If you casually came here for a vacations or something similar I can show you what I'm talking about... Yes theoretically children playing around a school should not make much noise, except when they do make many, with some of their parents helps picking them with a Harley, or a rusty old 4x4 with a holed muffler, often honking to attract their child attention, similarly a small electric lawn mower does not makes much noise, but a diesel small tractor at high rpm due to an old alternative mowing bar picking not only grass but also rocks and roots because the owner is not much good at regulating it's height from the seat and the ground is not a flat curated grass only surface but a mix of grass, pines wood, some brambles explicitly put due to same old litigation with another neighbor and his dogs freely moving around... Well... Ah, the fertilizer is manure discharged once per year by another neighbor from a farm trailer aside the border, than left here maybe few days because the neighbor who fertilize have something else to do... That's all part of the natural package. Here it's not like USA homes with a bit of short grass and white low fences, it's more vary, of course not at all terrible as described above but still have such aspects sometimes in the year.

You’re still missing the point. Regardless of how much you like your neighborhood, 50% of Americans would prefer to live in a suburb. Even if there were no constraints such as money or family obligations, they would choose a suburb consisting entirely of houses over your neighborhood which mixes residential and commercial uses. Your neighborhood might be great, but it isn’t what most Americans would choose. In fact, only about 20% would choose it; the rest want to live far out in the countryside with as few neighbors as possible.

That’s the key fact that folks like you miss: you’re the minority. And when you denigrate the suburbs, you are hurting your cause. You are insulting the people who see the suburbs as the ideal place for them to live.

Instead of going on about how the suburb they live in is not the dense urban city that they prefer, the folks who wrote this article should move to an existing city and then advocate to make it nicer. Don't try to turn a suburb into a city, turn a city into a better city.

> just allowing mixing residences and commerce

So urbanize de-urbanization? Your proposal is to kill suburbs.

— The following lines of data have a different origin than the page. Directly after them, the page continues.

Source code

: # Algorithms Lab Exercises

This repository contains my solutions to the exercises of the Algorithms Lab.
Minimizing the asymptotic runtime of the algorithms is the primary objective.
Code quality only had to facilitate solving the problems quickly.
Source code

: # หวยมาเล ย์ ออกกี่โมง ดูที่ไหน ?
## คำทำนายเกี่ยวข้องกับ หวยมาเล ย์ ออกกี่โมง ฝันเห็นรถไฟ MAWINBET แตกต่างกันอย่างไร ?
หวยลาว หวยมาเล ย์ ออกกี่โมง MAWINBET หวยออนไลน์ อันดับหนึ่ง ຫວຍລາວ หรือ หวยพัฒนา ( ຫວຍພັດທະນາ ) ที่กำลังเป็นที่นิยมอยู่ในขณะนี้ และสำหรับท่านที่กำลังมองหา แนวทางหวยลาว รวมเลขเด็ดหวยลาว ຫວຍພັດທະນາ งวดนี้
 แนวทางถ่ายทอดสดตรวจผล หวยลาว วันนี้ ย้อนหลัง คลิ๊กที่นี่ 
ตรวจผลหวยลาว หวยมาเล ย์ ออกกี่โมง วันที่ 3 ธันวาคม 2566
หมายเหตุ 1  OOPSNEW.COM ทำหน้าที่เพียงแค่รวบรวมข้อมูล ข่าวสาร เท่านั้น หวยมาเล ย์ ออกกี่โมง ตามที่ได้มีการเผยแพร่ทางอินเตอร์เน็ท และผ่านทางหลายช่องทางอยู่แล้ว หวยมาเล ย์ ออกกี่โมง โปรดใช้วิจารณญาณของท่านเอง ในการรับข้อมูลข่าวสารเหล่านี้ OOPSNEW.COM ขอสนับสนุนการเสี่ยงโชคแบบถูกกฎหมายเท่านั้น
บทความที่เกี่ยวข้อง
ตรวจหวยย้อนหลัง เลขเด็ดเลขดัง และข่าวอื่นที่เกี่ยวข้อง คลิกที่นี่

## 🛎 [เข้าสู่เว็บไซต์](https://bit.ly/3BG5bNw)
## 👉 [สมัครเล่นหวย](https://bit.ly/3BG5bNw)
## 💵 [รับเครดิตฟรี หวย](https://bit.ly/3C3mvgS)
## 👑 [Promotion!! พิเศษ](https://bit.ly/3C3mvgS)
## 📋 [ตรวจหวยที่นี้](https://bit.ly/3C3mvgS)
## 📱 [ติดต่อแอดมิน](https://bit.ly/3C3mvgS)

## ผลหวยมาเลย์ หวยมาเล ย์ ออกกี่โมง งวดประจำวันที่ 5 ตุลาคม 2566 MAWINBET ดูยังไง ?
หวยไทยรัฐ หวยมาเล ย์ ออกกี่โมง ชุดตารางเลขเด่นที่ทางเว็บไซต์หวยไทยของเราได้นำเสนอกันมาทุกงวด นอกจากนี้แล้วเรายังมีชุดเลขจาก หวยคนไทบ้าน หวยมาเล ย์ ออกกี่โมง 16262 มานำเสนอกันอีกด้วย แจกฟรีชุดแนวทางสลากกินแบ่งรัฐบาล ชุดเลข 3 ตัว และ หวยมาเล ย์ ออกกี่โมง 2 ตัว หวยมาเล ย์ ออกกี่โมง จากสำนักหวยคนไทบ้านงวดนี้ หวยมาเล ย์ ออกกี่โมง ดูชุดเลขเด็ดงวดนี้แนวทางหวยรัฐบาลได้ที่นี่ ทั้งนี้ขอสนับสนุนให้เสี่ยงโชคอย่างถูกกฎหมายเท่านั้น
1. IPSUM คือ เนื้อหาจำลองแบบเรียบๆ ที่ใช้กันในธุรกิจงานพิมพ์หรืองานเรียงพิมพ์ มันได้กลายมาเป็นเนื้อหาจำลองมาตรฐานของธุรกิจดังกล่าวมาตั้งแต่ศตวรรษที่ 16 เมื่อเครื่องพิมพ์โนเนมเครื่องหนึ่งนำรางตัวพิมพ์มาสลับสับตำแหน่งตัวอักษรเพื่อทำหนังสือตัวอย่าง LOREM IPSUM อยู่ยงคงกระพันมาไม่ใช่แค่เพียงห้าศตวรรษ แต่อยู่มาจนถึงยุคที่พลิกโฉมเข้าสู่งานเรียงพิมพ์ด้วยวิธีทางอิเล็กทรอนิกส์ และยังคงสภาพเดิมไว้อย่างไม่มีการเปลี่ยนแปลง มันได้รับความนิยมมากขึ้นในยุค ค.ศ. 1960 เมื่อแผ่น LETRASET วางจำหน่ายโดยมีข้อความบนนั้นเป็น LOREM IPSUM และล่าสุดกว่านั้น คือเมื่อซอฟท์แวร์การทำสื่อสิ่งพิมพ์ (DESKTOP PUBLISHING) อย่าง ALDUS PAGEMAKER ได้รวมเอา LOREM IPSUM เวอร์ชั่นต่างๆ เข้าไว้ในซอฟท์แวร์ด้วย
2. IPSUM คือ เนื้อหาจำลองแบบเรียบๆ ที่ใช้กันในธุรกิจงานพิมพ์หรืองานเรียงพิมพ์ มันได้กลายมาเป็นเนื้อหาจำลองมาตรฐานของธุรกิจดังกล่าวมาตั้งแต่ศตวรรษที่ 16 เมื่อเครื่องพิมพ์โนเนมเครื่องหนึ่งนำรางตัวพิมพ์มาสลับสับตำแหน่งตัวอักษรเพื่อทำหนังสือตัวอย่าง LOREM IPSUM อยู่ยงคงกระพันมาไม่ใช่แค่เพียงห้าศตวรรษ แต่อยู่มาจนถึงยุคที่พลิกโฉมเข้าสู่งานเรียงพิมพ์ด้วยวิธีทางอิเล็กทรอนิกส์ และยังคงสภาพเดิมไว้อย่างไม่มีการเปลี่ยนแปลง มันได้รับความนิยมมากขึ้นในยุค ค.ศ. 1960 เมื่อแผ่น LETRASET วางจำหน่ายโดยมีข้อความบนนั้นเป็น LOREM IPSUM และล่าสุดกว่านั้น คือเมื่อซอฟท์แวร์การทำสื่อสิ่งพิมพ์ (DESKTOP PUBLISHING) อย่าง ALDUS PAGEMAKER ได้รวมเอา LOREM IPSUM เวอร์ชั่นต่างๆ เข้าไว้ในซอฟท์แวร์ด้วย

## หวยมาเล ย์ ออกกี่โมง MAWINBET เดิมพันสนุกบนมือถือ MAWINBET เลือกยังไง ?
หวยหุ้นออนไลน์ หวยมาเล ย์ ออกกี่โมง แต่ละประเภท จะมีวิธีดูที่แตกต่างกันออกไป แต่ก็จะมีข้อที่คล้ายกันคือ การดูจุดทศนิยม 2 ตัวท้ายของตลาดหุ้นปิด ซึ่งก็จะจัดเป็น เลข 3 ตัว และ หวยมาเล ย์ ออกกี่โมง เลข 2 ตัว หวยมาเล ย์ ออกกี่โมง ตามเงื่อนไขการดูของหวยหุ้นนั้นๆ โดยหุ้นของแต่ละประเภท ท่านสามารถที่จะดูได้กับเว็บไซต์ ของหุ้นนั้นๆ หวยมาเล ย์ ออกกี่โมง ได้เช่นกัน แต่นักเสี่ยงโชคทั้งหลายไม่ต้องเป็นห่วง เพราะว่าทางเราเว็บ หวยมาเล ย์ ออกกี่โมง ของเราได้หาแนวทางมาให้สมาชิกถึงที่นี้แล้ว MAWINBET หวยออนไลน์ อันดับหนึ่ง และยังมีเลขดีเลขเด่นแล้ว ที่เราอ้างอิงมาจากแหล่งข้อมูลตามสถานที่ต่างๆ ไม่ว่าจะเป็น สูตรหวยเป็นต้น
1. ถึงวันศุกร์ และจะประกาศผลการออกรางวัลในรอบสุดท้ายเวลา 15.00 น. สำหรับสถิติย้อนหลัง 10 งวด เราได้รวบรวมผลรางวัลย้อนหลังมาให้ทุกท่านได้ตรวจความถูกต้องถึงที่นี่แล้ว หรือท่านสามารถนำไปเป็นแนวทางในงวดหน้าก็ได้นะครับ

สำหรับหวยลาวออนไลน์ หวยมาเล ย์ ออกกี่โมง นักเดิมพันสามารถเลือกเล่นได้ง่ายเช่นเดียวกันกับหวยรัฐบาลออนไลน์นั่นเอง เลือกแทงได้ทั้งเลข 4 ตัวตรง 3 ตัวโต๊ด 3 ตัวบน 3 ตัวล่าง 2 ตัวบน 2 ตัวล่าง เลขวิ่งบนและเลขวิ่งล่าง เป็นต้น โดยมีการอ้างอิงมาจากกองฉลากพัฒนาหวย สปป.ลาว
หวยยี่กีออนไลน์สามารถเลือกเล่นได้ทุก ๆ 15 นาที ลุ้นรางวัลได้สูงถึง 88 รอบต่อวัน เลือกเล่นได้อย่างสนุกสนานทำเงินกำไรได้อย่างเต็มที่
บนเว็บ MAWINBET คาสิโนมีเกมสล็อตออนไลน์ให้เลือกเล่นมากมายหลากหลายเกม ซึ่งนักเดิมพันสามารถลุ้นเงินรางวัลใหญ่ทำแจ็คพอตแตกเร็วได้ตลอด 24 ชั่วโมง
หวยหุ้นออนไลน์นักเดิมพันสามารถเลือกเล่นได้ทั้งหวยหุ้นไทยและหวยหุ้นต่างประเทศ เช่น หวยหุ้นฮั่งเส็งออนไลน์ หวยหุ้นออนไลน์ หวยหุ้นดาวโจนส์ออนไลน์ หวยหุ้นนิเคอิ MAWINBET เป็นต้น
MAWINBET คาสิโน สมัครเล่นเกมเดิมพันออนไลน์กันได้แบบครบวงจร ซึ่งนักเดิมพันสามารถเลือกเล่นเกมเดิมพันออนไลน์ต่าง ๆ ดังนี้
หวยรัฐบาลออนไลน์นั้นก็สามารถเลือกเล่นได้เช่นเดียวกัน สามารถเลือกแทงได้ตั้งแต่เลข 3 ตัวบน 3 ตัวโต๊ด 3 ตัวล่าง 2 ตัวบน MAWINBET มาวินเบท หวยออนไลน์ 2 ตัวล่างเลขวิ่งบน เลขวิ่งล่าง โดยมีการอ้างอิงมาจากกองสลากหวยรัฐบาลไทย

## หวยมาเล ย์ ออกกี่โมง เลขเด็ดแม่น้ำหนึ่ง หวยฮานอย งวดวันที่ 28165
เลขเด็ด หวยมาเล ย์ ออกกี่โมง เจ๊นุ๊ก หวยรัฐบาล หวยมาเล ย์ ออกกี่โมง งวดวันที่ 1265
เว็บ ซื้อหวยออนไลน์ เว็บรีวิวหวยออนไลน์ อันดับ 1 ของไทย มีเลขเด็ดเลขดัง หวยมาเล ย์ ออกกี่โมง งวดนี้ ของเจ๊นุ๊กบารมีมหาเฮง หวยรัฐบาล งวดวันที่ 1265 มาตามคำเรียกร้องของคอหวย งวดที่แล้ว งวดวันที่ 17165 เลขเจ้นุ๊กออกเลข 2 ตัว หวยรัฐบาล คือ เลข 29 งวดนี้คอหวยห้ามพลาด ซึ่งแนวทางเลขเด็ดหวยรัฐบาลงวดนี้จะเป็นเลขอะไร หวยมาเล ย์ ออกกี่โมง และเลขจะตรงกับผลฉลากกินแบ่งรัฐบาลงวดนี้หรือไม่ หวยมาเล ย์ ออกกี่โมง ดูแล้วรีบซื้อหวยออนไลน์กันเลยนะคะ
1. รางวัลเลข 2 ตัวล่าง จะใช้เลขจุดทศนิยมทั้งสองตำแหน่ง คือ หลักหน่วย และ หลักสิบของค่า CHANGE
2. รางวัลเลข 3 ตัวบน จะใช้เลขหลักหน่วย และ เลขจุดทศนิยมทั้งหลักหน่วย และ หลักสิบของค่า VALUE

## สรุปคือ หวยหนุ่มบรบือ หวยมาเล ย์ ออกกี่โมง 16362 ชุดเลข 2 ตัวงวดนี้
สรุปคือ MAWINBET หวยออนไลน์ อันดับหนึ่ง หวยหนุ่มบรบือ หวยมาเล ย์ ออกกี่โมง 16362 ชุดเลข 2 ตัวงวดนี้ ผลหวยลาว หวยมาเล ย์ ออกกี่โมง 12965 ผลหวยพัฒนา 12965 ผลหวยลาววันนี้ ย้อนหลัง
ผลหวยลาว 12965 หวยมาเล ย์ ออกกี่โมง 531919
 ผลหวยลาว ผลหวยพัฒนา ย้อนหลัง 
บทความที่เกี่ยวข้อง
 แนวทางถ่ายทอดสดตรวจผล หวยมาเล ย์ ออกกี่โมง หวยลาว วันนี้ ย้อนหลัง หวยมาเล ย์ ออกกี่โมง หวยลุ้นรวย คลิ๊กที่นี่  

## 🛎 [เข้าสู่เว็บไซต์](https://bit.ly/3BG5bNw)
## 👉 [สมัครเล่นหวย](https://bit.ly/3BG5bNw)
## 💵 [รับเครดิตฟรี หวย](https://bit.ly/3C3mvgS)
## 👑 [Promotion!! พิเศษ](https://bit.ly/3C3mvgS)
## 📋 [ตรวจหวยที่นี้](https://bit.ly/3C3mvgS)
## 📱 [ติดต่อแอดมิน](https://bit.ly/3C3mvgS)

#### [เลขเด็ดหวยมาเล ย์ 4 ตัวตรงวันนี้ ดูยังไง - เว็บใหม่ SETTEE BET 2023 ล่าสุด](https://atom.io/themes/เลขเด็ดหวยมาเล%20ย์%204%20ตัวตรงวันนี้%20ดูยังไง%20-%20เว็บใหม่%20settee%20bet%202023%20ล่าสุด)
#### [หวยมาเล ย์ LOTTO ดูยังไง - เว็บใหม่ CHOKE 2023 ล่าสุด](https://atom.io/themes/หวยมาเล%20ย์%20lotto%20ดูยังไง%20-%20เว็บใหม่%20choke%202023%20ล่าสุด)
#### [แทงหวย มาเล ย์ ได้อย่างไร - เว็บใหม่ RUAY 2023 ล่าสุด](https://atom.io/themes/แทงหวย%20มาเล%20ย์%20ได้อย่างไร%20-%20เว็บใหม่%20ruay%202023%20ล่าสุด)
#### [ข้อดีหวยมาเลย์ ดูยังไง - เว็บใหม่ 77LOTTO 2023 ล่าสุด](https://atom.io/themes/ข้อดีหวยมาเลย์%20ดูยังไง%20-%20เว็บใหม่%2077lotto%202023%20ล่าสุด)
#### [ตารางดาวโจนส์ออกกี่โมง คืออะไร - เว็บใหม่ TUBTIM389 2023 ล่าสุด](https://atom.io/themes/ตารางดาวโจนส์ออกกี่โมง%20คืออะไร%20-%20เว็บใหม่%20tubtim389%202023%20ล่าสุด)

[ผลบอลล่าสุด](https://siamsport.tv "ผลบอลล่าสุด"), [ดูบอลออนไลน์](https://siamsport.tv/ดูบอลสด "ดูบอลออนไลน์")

I do not call "urban" being spread in nature... Mixing does not means being ATTACHED. I have a supermarket, a small shed covered with solar panels at less than one mile from my home but still far enough I do not hear trucks resupplying it, nor customers cars. There is a blacksmith as well, it's near the supermarket but far enough from other homes. There are some polluting factories but they are FAR enough away from all other homes. We are far more spread than a typical USA suburbs with all homes stitched aside but we still have to travel much less to live. It's definitively not urban since there is nature all around, no traffic, no transports except for rare trucks, school-buses etc easy to overtake anyways because even on mountains roads offer enough space nearly everywhere.

It's simply a spread area, where there is no need for traffic lights, tall buildings, downtown and so on, where you can both work (not only from/at home) and live. It offer the advantages of the urban model and of the rural model together and essentially none of disadvantages of both.

USA have enough ground to spread their population, so... Instead of getting the worse of "extreme" model (dense city of high rise on one side, empty areas with just nothing for many miles) you can get the best of both models, what's wrong with that?